É fato incontroverso que a burocracia e a insegurança jurídica prejudicam o desenvolvimento econômico no Brasil. Dessa forma, são sempre louváveis as iniciativas para que seja criado um ambiente institucional que confira maior proteção aos investidores e simplifique a vida dos empreendedores.

Todavia, isso não pode ocorrer de modo simplista e irrefletido. Assim, por maiores que sejam as boas intenções que ensejaram a aprovação da Medida Provisória 1.040, que está a aguardar sanção presidencial, fato é que, além da violação ao processo legislativo constitucional, diversas das alterações legais propostas caminham justamente no sentido de aumentar a insegurança e diminuir a proteção de quem investe no país.

À vista disso, exemplar são as modificações no âmbito do Direito das Sociedades. Seria possível discorrer sobre várias delas, mas uma das mais emblemáticas encontra-se na nova redação dada ao parágrafo único do artigo 1.053 do Código Civil, que passa a prever que não será aplicado o artigo 1.030 à sociedade limitada cujo contrato social tenha regência supletiva pelas normas da sociedade anônima.

Ora, o artigo 1.030 do Código Civil trata da exclusão judicial (ou por meio de arbitragem, por óbvio) de sócio que comete falta grave, sendo espantosa a alteração legislativa com o objetivo de afastar a sua aplicação de determinadas sociedades limitadas.

Isso porque a exclusão de sócio pela prática de falta grave ou de atos de inegável gravidade é a expressão, no Direito Societário, da resolução do contrato por inadimplemento — adaptada ao contrato plurilateral [1] (como também ocorre com diversos outros institutos) [2]. E tanto isso é verdade que mesmo no regime anterior ao Código Civil, época em que inexistia previsão expressa de uma regra geral sobre exclusão de sócio, tal mecanismo era admitido [3]. Trata-se de instrumento que objetiva proteger a sociedade, extirpando-se o inadimplente do quadro social — sob pena de, inclusive, dar-se guarida ao tratamento desigual [4].
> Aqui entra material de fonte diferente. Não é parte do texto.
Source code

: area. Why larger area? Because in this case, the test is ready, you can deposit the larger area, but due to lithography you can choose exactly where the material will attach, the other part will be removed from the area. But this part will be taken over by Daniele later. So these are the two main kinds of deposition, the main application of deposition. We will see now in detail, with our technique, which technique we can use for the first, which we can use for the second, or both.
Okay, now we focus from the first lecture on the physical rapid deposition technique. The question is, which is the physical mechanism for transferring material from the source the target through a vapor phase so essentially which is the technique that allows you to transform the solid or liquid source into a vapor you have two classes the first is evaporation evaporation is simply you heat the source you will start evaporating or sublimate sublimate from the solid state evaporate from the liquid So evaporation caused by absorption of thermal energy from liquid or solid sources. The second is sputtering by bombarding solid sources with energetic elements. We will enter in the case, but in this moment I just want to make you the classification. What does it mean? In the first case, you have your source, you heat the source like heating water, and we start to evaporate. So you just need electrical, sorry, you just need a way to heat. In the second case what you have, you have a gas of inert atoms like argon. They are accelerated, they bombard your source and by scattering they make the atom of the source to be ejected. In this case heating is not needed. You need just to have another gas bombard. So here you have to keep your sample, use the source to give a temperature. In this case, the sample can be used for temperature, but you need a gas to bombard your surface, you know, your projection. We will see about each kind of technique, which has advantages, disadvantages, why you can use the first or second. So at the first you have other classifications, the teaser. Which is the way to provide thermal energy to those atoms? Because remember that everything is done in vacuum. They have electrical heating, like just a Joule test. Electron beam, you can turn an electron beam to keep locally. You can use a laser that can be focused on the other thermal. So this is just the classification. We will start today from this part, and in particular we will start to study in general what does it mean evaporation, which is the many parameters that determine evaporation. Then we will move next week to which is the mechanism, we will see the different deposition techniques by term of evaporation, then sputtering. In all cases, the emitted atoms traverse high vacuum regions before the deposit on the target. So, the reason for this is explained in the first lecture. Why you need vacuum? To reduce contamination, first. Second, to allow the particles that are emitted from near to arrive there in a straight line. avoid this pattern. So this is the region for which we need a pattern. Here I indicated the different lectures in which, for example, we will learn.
A exclusão de sócio é fenômeno que pode ocorrer em qualquer organização finalífstica de pessoas caso não possa tal associação prosseguir se a situação de conflito não for contornada [5], mesmo porque o direito de permanecer sócio não é absoluto [6]. Assim, "a exclusão de sócio por justa causa é, sim, princípio inerente ao fenômeno societário; é 'parte integrante de toda relação jurídica pessoal de duração'; 'é um direito do sócio leal ao contrato resultante de regras gerais de direito societário'.  Por isso, rigorosamente, prescinde de expressa previsão legal" [7].

E não por outra razão é que outros países, de uma forma ou de outra, admitem a exclusão de sócio por falta grave nas sociedades limitadas [8].

Assim, embora a alteração legislativa busque restringir a exclusão de sócio ao afastar a aplicação do artigo 1.030 do Código Civil (com a ilusão de que, nas sociedades por ações, diante da ausência de previsão legal, não seria possível a exclusão de acionista) [9], resta evidente que continuará sendo possível a exclusão judicial de sócio em qualquer sociedade limitada, mesmo porque não se pode esquecer do disposto no artigo 5º, XXXV, da Constituição Federal, o qual torna, aqui, a MP 1.040 inconstitucional ou inócua.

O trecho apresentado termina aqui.